Everything at Kidspot is about striking the right balance. The NewsLifeMedia parenting website markets itself as the destination for “information and advice to help mums and dads through every stage”.
“We focus on providing informative content that is going to reach out to mums”
Parents’ journey with Kidspot begins from the time they are trying to conceive and continues until their kids turn 18, new editor Melissa Wilson told Mediaweek, six weeks into her job.
“We focus on providing informative content that is going to reach out to mums,” she said. “It doesn’t matter if it’s in print or online, your content needs to be engaging. It needs to tap into what mums are wanting at the time.”
Gauging what information mums are looking for at a particular point in time is difficult, Wilson admitted, using her own experience as an example.
“Mums are crazy busy. I am a mum myself and my little one just turned one. The challenge there is finding content that is going to cut through,” she said.
Kidspot content appears in multiple News Corp metro and local mastheads including The Daily Telegraph and the Herald Sun. The publisher’s national Saturday magazine Best Weekend, which relaunched earlier this year, also has Kidspot branded content as part of its offering. (Read Mediaweek’s conversation with The Saturday Daily Telegraph editor Jeni O’Dowd on establishing BW at Mediaweek.com.au.)
Starting from September 5, Kidspot content will also appear in 11 of Melbourne’s Leader Community Newspapers titles as part of the newly added lifestyle section.
“For us, it’s about finding the broad content that will have maximum appeal, get the cut through, get engagement from readers, inform them, excite them, entertain them and get them talking,” she said. “Being a mum, you don’t always just want to read about parenting stuff.
“We are going to sometimes cover topics that are in the social conversation, and at times also move forward to try to start those conversations and not just ride the wave of what everybody else is talking about.”
An effective way of communicating to readers who are at times juggling three lives in one (parenting, professional and social) is to talk in a way that resonates with them and where they are in their lives, Wilson commented.
“We are trying to do more things like Facebook Live and engage people with memes,” Wilson explained.

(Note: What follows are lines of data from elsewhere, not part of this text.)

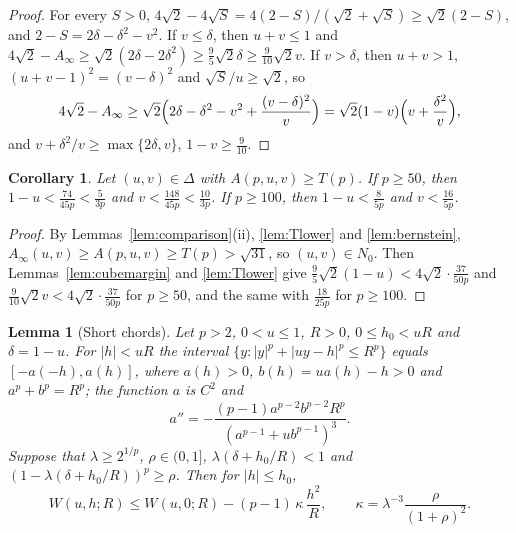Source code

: \documentclass[11pt]{amsart}
\newtheorem{lemma}[theorem]{Lemma}
\newtheorem{corollary}[theorem]{Corollary}
\theoremstyle{definition}
\theoremstyle{remark}
\numberwithin{equation}{section}
\begin{document}
\begin{proof}
For every $S>0$, $4\sqrt2-4\sqrt S=4(2-S)/(\sqrt2+\sqrt S)\ge\sqrt2(2-S)$, and $2-S=2\delta-\delta^2-v^2$. If $v\le\delta$, then $u+v\le1$ and $4\sqrt2-A_\infty\ge\sqrt2(2\delta-2\delta^2)\ge\frac95\sqrt2\delta\ge\frac9{10}\sqrt2 v$. If $v>\delta$, then $u+v>1$, $(u+v-1)^2=(v-\delta)^2$ and $\sqrt S/u\ge\sqrt2$, so
\[
4\sqrt2-A_\infty\ge\sqrt2\Bigl(2\delta-\delta^2-v^2+\frac{(v-\delta)^2}v\Bigr)=\sqrt2(1-v)\Bigl(v+\frac{\delta^2}v\Bigr),
\]
and $v+\delta^2/v\ge\max\{2\delta,v\}$, $1-v\ge\frac9{10}$.
\end{proof}

\begin{corollary}\label{cor:confine}
Let $(u,v)\in\Delta$ with $A(p,u,v)\ge T(p)$. If $p\ge50$, then $1-u<\frac{74}{45p}<\frac5{3p}$ and $v<\frac{148}{45p}<\frac{10}{3p}$. If $p\ge100$, then $1-u<\frac8{5p}$ and $v<\frac{16}{5p}$.
\end{corollary}

\begin{proof}
By Lemmas~\ref{lem:comparison}(ii), \ref{lem:Tlower} and \ref{lem:bernstein}, $A_\infty(u,v)\ge A(p,u,v)\ge T(p)>\sqrt{31}$, so $(u,v)\in N_0$. Then Lemmas~\ref{lem:cubemargin} and \ref{lem:Tlower} give $\frac95\sqrt2(1-u)<4\sqrt2\cdot\frac{37}{50p}$ and $\frac9{10}\sqrt2v<4\sqrt2\cdot\frac{37}{50p}$ for $p\ge50$, and the same with $\frac{18}{25p}$ for $p\ge100$.
\end{proof}

\begin{lemma}[Short chords]\label{lem:shortchord}
Let $p>2$, $0<u\le1$, $R>0$, $0\le h_0<uR$ and $\delta=1-u$. For $|h|<uR$ the interval $\{y:|y|^p+|uy-h|^p\le R^p\}$ equals $[-a(-h),a(h)]$, where $a(h)>0$, $b(h)=ua(h)-h>0$ and $a^p+b^p=R^p$; the function $a$ is $C^2$ and
\begin{equation}\label{eq:app}
a''=-\frac{(p-1)a^{p-2}b^{p-2}R^p}{(a^{p-1}+ub^{p-1})^3}.
\end{equation}
Suppose that $\lambda\ge2^{1/p}$, $\rho\in(0,1]$, $\lambda(\delta+h_0/R)<1$ and $(1-\lambda(\delta+h_0/R))^p\ge\rho$. Then for $|h|\le h_0$,
\[
W(u,h;R)\le W(u,0;R)-(p-1)\,\kappa\,\frac{h^2}R,\qquad \kappa=\lambda^{-3}\frac{\rho}{(1+\rho)^2}.
\]
\end{lemma}
\end{document}
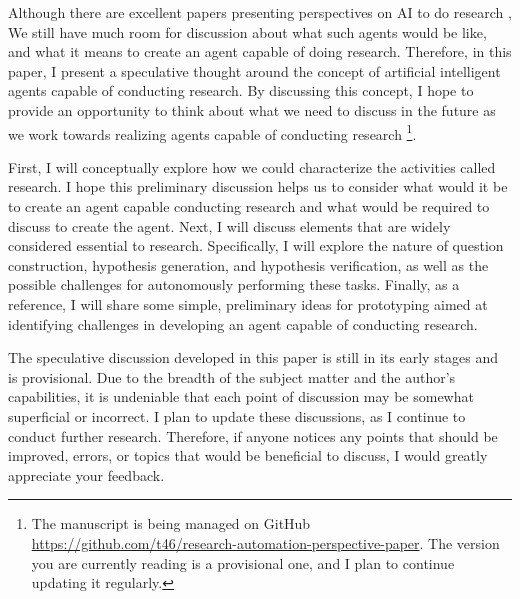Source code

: 
Although there are excellent papers presenting perspectives on AI to do research \cite{zenil2023future,coley2020autonomous,coley2020autonomousII,kitano2021nobel,wang2023scientific,zenil2023,zhang2023artificial,hope2022computational}, We still have much room for discussion about what such agents would be like, and what it means to create an agent capable of doing research. Therefore, in this paper, I present a speculative thought around the concept of artificial intelligent agents capable of conducting research. By discussing this concept, I hope to provide an opportunity to think about what we need to discuss in the future as we work towards realizing agents capable of conducting research \footnote{
The manuscript is being managed on GitHub \url{https://github.com/t46/research-automation-perspective-paper}. The version you are currently reading is a provisional one, and I plan to continue updating it regularly.
}. 

First, I will conceptually explore how we could characterize the activities called research. I hope this preliminary discussion helps us to consider what would it be to create an agent capable conducting research and what would be required to discuss to create the agent. Next, I will discuss elements that are widely considered essential to research. Specifically, I will explore the nature of question construction, hypothesis generation, and hypothesis verification, as well as the possible challenges for autonomously performing these tasks. Finally, as a reference, I will share some simple, preliminary ideas for prototyping aimed at identifying challenges in developing an agent capable of conducting research.

The speculative discussion developed in this paper is still in its early stages and is provisional. Due to the breadth of the subject matter and the author's capabilities, it is undeniable that each point of discussion may be somewhat superficial or incorrect. I plan to update these discussions, as I continue to conduct further research. Therefore, if anyone notices any points that should be improved, errors, or topics that would be beneficial to discuss, I would greatly appreciate your feedback.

“We put out a joke meme during the census when it all crashed. That reached 2.6 million people and had almost 18,000 shares. It is not a parenting thing, but the mums are having to do that once the kids have gone to bed.
“It’s a part of finding what it is that mums are talking about.”
What types of stories are popular with the readers?
Wilson chuckled and said, “Oh my goodness, it’s so far-reaching.”
The list of stories that performed well on Kidspot in the last week varied from a news story about a dummy recall to a video of a caul birth – when a baby is born still inside the amniotic sac. A column from a child psychologist about how to protect children from child abuse and a story about how Tom Cruise hasn’t seen his daughter Suri in three years also made the list.
Real-life stories are a big part of Kidspot’s fabric, Wilson said. “Everyone has a story to tell. Mums love knowing that what they are going through is what others are going through as well.”
Talking about the claim that Kidspot is Australia’s #1 parenting website, Wilson stated that its content reaches one in three mums in the country.
Speaking about the task moving ahead, Wilson said she is looking to bolster the variety of its offering in video. The brand currently produces about 12 videos a week, which mainly focus on food and things to do.
A video uploaded on YouTube in 2012 by Kidspot titled “How to make a homemade kite” is Wilson’s inspiration behind this task. The video has been played more than 636,000 times.